Task goal: Across all the entries below, how many lines contain the string "localStorage"? The number by itself is the answer.

########

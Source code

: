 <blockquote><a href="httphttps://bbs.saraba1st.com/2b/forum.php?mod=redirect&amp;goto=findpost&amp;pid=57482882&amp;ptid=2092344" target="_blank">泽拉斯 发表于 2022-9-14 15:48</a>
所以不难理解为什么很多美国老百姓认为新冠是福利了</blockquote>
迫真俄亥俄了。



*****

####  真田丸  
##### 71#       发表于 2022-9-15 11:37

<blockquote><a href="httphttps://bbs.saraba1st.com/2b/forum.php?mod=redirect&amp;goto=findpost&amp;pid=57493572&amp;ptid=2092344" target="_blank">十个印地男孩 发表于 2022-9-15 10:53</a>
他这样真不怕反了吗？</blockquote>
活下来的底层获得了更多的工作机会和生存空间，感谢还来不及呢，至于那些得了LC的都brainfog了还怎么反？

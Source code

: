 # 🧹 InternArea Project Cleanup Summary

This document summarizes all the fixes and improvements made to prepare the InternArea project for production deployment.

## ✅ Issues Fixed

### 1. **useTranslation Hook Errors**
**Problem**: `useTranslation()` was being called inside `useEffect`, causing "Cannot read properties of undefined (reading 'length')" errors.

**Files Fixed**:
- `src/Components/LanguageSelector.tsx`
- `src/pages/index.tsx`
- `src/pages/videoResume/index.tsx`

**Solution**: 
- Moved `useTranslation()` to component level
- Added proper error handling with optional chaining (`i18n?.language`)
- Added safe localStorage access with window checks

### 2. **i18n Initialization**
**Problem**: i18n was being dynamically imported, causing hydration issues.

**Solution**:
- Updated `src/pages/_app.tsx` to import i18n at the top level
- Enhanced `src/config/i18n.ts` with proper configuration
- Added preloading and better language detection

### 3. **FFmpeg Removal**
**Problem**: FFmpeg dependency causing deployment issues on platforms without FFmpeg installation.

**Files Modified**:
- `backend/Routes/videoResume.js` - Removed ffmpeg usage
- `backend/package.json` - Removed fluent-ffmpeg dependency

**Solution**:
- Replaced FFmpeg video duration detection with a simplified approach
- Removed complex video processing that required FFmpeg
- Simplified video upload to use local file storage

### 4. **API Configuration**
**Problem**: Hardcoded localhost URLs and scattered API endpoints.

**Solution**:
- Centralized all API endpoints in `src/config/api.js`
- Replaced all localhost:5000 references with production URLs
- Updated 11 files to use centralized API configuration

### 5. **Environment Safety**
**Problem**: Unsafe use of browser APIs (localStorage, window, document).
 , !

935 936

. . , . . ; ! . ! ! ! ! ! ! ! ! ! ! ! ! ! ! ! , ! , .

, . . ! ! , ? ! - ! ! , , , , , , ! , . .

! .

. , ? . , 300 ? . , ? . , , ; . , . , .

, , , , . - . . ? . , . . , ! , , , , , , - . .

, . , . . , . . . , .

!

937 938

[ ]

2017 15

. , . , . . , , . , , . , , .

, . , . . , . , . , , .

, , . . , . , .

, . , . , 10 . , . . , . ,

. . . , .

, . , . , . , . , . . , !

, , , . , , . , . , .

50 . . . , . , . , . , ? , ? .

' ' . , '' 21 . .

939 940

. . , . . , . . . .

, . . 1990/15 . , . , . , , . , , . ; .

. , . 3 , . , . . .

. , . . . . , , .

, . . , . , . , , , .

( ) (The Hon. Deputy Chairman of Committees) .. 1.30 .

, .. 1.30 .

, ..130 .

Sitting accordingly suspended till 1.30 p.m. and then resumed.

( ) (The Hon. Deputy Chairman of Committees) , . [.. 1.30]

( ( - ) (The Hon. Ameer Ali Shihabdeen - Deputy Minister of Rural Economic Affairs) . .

########

Output: 2